EM As A Core Portfolio Allocation
More and more of the world's growth will happen in emerging markets, we believe. The days of waiting and seeing are over. Financial advisors, their clients and prospective clients understand this by now, too.
Six out of 10 (61%) of advisors consider emerging market equity a core portfolio allocation.
And, 63% of advisors surveyed said they used EM equity as a component of a strategic asset allocation.
The levels of the allocations at the time of the survey, however, were significantly less than the maximum allowed by advisors’ investment policy statements or other policies that restrict portfolio positions.
EM for Diversification, Return Potential
The research suggests that client resistance is largely a thing of the past. Just 19% of advisors said the majority of their clients resist the importance of emerging markets’ exposure to the long-term growth of their portfolios.
More than half (56%) of surveyed advisors say their clients understand portfolio diversification to be the main objective of emerging market equity.

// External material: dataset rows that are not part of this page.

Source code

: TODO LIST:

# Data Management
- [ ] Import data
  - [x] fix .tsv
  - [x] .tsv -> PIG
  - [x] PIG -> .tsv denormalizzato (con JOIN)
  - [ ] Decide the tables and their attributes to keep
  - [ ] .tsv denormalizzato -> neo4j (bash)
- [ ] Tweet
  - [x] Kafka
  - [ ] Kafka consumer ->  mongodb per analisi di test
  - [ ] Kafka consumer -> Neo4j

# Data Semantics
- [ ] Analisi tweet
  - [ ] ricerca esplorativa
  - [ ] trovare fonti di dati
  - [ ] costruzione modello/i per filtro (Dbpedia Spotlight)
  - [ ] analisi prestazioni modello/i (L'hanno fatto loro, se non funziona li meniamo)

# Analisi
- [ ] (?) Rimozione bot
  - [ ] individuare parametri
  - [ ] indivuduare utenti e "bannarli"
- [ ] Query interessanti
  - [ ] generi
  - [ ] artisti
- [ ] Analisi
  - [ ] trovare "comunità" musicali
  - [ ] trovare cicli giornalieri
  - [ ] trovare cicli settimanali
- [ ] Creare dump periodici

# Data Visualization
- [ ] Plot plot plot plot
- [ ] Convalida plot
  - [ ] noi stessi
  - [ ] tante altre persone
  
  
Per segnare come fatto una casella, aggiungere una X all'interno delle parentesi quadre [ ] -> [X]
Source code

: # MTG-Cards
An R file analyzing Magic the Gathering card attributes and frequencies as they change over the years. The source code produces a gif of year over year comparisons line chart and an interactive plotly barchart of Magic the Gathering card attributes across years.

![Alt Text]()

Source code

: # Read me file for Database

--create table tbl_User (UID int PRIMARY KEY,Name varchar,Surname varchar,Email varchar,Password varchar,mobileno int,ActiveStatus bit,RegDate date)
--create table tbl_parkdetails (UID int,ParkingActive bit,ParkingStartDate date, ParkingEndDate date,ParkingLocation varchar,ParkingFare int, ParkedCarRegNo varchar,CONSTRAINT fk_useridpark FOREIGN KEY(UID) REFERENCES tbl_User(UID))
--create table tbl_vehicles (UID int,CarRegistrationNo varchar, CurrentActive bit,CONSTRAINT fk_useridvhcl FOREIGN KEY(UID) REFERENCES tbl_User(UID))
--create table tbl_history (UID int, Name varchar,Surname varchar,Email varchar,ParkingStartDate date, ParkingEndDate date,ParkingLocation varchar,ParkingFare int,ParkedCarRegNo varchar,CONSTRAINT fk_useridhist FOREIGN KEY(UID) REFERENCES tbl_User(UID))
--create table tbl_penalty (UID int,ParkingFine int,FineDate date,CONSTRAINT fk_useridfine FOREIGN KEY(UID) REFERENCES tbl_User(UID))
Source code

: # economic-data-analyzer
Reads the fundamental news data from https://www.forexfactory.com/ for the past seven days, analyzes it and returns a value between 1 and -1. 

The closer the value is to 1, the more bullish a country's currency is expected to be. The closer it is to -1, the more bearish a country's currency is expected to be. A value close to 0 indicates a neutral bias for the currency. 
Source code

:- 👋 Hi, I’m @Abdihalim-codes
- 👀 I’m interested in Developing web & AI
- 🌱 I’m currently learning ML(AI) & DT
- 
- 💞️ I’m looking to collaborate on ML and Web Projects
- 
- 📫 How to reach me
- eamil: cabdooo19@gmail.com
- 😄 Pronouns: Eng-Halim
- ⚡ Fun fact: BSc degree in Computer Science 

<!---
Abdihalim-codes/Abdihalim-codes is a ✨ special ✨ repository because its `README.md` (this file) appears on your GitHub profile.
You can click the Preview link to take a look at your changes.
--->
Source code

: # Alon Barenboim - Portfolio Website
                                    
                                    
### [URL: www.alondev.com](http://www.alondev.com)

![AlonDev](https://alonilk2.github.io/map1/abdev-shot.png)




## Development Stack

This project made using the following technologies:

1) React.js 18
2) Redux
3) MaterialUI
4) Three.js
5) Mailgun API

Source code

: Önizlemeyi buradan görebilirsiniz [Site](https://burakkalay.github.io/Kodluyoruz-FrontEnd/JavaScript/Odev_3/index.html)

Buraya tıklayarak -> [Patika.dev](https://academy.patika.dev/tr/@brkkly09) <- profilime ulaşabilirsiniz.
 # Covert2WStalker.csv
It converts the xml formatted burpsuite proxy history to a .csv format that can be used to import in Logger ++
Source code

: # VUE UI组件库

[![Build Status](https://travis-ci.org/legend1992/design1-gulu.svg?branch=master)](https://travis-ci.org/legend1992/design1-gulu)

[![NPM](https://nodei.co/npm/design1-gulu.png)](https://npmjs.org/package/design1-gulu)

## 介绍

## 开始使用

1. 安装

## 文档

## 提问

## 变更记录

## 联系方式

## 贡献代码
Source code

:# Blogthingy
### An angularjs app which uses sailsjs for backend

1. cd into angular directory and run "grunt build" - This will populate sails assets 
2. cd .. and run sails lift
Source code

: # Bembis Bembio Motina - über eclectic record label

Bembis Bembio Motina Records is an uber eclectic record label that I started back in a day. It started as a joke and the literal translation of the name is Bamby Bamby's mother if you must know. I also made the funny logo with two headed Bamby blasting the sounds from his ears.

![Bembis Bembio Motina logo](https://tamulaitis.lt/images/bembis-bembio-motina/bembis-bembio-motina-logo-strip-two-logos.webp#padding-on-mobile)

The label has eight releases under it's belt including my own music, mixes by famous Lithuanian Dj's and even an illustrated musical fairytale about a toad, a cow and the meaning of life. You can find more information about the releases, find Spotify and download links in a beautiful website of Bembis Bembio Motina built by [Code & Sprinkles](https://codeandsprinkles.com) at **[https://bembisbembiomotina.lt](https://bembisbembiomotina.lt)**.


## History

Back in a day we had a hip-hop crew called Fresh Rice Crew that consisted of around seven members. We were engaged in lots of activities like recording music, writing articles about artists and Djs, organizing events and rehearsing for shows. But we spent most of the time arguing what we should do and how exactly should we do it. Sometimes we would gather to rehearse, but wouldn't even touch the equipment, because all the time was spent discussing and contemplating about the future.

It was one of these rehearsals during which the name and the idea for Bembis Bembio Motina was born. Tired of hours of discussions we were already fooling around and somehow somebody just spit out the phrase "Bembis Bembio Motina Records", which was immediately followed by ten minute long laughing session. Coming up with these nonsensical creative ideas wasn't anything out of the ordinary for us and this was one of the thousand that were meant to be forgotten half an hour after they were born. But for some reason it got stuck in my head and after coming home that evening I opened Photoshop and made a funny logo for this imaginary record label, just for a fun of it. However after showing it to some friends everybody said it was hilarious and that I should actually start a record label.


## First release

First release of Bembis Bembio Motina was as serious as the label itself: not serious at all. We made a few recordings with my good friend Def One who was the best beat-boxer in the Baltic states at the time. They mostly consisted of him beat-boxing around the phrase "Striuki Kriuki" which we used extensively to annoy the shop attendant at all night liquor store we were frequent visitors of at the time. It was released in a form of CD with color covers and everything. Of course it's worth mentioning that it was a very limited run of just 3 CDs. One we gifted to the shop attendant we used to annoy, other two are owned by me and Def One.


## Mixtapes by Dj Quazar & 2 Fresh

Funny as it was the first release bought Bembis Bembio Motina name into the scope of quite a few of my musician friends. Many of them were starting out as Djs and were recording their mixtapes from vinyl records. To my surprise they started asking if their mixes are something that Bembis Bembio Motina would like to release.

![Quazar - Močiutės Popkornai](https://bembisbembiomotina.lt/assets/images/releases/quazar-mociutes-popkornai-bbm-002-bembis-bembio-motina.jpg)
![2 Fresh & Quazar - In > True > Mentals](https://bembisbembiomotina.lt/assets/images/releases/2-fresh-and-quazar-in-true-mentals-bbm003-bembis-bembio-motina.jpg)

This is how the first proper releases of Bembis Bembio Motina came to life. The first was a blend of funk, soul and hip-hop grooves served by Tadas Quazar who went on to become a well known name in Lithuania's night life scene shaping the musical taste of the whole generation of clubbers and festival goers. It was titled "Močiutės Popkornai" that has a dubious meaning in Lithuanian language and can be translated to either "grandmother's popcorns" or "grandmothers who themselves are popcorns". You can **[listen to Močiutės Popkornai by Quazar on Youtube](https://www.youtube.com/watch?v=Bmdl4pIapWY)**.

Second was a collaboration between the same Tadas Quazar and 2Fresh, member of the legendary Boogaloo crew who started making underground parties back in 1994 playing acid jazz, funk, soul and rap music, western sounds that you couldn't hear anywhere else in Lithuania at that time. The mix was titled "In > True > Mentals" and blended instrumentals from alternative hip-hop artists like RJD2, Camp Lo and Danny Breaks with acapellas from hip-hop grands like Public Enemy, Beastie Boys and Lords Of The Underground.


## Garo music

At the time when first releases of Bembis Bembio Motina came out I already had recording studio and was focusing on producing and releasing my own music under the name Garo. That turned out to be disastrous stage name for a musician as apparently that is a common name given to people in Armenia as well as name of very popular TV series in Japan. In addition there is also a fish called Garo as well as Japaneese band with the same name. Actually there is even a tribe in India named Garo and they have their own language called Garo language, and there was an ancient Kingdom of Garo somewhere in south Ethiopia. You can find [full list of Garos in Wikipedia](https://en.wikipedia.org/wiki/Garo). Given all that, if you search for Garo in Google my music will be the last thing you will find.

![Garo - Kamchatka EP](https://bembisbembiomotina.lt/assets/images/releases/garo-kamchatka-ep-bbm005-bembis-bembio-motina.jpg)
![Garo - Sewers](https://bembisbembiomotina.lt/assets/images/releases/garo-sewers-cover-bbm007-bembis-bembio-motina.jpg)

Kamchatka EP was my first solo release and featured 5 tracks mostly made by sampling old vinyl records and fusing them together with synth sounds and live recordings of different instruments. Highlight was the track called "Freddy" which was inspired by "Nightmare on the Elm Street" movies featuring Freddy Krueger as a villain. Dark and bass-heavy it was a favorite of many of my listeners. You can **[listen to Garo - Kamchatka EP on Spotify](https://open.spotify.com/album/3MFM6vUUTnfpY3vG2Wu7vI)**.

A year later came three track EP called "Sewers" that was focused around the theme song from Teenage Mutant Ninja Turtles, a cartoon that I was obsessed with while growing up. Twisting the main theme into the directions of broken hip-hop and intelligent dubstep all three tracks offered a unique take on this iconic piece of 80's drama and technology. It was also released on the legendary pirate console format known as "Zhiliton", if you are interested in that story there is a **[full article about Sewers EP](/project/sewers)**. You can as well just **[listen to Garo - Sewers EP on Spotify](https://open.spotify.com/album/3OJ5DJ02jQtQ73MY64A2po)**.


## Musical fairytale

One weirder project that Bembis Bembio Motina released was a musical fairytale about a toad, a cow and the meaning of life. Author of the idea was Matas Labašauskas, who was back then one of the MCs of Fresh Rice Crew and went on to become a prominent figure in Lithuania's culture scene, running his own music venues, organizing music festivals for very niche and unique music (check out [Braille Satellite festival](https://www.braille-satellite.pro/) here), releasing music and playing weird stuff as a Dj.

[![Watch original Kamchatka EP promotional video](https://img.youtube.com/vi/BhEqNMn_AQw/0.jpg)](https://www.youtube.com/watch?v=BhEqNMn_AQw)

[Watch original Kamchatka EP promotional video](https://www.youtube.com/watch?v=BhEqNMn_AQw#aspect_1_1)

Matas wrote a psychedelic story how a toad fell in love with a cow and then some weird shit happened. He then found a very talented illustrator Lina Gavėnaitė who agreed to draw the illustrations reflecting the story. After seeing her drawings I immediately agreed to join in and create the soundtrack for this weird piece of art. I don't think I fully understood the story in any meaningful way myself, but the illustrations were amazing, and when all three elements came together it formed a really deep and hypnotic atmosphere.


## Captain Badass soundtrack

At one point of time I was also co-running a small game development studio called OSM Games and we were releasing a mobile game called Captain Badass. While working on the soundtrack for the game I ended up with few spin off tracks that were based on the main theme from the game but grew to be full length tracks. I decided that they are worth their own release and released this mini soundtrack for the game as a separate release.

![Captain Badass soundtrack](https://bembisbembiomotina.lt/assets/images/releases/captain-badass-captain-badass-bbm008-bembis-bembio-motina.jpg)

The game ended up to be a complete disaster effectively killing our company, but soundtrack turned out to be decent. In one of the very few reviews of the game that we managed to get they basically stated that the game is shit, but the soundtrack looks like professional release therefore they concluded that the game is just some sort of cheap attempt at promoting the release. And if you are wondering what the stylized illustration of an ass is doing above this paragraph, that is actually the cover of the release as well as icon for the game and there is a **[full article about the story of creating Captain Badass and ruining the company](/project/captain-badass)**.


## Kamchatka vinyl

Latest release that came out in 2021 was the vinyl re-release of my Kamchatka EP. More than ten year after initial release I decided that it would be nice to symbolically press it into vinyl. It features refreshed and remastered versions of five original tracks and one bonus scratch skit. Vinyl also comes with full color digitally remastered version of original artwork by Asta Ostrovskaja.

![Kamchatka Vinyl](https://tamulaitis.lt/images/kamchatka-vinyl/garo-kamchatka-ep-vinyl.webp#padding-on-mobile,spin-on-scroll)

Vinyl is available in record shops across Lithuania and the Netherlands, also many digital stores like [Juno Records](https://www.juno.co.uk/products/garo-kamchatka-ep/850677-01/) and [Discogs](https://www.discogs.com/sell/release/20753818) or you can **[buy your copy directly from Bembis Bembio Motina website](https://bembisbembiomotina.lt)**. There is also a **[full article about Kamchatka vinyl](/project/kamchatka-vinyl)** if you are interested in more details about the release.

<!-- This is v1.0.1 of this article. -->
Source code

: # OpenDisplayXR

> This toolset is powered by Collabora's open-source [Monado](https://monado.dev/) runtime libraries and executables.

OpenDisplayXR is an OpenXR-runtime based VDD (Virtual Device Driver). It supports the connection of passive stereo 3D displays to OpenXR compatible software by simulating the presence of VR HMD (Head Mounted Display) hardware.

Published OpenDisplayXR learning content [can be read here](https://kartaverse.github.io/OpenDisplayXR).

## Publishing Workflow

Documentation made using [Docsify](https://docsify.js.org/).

One-quarter of advisors say their clients invest in EM for the potential for above-average returns. The potential to benefit from global themes is reported as a main EM objective by just 16% of advisors. (For help in educating clients on global themes shaping the growth of emerging markets, subscribe to Calamos’ weekly EM Snapshot).
EM Investing Requires Active Management
The impact of emerging markets—as infrastructure is built, corporations mature and a consumer class emerges—is being felt across the world, across countries and across companies. These opportunities are dynamic. They present themselves in windows that continuously open and close. How could a fixed basket of emerging markets countries-only ever keep up?
What’s more, having the flexibility to invest in developed market-domiciled companies that generate a significant portion of revenue or invested capital in emerging markets widens the investable opportunity set. This broader approach to “emerging markets” growth more accurately reflects global business dynamics, enables selection from more attractive business models and offers the potential to exploit relative opportunities in stock prices and valuations.
In fact, two-thirds of advisors say they prefer active management for emerging markets investing.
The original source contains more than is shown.